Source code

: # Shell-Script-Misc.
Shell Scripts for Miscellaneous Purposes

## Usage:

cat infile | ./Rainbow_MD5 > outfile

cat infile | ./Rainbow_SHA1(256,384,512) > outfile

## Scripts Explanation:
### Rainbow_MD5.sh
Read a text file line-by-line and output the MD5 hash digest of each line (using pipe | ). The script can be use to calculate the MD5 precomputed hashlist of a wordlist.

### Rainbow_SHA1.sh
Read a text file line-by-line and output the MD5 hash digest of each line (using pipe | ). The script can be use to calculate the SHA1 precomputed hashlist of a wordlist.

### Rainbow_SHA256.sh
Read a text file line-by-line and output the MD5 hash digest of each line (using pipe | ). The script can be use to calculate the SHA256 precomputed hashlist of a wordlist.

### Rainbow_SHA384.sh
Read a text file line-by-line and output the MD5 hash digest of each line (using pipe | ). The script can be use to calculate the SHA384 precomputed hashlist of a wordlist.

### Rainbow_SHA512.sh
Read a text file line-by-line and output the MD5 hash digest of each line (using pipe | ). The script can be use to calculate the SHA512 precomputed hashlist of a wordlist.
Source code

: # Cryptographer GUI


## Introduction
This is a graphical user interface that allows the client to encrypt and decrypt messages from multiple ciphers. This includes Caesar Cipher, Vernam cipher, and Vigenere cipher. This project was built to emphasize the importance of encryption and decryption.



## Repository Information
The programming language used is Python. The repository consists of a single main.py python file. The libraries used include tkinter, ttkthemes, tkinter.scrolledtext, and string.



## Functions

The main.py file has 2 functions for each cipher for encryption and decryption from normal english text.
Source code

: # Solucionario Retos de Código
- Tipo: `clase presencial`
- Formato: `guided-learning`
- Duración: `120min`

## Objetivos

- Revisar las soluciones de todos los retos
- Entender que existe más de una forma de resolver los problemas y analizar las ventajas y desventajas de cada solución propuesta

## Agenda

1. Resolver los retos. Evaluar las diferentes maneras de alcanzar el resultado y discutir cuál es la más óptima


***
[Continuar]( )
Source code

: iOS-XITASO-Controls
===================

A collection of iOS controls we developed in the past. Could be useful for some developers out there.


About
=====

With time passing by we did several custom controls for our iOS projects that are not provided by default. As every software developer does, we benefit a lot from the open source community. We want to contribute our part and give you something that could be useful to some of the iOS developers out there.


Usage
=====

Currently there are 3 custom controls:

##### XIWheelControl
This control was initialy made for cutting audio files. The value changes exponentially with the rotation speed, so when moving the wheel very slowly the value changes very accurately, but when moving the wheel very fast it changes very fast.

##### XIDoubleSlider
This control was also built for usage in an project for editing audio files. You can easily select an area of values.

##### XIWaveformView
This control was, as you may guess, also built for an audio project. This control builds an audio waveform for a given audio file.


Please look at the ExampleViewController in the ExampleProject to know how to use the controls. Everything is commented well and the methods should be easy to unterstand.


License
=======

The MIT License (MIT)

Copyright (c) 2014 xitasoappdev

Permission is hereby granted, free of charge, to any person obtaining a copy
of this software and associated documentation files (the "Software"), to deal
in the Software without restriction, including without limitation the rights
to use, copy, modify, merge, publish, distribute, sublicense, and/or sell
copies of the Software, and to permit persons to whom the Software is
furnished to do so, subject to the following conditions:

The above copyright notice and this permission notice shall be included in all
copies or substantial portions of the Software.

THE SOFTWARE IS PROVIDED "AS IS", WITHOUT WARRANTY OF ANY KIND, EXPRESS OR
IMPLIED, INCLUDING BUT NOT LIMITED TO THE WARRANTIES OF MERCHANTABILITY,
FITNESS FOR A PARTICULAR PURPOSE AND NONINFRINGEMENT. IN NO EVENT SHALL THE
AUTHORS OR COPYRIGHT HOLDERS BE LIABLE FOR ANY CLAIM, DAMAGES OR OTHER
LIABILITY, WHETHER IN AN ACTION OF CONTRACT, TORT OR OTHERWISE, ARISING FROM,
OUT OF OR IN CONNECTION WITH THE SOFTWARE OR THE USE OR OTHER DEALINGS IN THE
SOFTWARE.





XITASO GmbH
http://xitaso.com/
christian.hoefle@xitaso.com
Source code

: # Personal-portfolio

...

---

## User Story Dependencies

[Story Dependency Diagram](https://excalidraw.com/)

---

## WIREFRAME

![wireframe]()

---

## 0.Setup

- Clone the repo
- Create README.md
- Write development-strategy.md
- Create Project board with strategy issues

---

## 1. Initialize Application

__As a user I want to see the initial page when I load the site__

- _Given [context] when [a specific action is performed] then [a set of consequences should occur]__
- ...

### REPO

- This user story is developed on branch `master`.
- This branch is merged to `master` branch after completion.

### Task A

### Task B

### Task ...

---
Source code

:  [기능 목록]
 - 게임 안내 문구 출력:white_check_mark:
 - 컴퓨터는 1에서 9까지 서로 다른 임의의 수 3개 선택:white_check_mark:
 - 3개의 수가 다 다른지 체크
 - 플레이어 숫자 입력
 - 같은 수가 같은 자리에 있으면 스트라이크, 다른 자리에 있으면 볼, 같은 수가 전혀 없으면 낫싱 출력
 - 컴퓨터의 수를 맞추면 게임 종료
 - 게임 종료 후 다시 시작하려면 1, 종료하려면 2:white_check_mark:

-------------------------

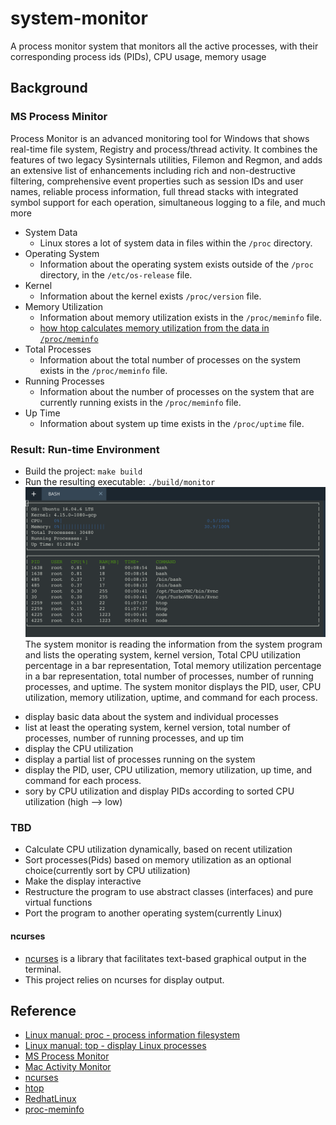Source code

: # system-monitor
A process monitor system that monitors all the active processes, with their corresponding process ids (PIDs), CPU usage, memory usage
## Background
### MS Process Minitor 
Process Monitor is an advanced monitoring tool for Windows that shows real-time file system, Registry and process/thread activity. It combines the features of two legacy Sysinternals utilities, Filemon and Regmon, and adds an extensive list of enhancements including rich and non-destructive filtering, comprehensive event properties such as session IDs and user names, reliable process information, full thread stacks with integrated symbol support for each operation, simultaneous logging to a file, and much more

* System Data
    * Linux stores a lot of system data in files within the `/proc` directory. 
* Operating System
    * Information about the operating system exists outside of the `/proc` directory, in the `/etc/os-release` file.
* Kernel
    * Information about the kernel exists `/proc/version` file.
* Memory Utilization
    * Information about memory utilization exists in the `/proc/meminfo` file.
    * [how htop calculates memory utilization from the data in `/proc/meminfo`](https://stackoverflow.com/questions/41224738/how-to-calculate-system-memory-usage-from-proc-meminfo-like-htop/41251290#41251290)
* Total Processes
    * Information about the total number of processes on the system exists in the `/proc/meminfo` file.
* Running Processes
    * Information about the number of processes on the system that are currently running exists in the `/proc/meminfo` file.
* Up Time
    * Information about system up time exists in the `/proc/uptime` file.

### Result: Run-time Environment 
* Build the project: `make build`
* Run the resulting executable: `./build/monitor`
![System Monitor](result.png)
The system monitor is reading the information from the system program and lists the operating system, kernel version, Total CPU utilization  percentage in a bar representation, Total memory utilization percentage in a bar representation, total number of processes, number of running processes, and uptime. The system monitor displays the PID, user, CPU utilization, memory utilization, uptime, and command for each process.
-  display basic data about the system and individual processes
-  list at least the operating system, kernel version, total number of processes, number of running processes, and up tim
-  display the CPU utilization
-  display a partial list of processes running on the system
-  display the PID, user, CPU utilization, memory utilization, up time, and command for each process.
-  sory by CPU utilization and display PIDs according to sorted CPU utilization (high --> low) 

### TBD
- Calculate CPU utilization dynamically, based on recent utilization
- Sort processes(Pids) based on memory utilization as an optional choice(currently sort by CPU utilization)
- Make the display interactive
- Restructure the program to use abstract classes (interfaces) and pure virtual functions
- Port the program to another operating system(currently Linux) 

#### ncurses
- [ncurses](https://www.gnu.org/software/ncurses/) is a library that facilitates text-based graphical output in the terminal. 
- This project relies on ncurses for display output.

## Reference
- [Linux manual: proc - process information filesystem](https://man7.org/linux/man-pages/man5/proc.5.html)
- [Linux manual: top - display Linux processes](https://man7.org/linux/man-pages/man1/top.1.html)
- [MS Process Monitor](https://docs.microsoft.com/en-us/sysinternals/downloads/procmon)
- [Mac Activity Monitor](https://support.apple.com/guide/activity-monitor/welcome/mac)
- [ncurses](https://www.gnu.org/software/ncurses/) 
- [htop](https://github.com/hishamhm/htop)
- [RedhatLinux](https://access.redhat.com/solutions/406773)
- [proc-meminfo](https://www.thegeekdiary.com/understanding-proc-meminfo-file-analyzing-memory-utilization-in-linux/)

-------------------------

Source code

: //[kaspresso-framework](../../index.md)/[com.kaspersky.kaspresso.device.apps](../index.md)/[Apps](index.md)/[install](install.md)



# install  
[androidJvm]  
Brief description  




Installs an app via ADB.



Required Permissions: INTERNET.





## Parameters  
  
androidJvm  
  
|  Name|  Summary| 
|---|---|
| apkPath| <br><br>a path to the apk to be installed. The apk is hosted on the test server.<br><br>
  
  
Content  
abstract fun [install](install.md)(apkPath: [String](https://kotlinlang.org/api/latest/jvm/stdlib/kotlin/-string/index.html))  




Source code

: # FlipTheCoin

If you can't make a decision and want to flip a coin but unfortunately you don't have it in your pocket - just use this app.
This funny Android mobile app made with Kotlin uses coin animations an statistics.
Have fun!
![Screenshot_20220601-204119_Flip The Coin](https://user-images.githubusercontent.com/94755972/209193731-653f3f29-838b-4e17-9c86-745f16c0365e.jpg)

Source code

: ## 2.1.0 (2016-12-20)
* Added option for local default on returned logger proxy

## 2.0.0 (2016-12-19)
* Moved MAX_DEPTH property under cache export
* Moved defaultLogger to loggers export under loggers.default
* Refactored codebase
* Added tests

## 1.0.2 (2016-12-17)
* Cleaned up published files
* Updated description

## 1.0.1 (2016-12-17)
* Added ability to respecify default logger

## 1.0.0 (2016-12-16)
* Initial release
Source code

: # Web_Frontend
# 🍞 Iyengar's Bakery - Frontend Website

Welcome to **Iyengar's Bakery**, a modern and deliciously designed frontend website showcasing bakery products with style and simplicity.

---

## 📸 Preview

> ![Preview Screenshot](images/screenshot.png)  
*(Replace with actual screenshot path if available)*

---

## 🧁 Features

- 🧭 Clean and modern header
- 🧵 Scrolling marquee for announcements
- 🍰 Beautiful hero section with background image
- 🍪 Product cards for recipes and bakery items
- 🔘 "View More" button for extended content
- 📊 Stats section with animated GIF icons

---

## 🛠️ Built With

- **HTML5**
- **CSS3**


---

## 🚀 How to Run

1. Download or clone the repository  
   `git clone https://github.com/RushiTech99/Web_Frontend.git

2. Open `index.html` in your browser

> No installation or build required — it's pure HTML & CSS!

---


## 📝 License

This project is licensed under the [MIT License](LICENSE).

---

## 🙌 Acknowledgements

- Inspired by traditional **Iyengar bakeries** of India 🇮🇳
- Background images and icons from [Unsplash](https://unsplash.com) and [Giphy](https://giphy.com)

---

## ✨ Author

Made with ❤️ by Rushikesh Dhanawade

-------------------------

§ **WHAT TO WORK ON**
Where the word "Iyengar" is present in a line of the listing, copy that line.

§ **ANSWER SECTION**
# 🍞 Iyengar's Bakery - Frontend Website
Welcome to **Iyengar's Bakery**, a modern and deliciously designed frontend website showcasing bakery products with style and simplicity.
- Inspired by traditional **Iyengar bakeries** of India 🇮🇳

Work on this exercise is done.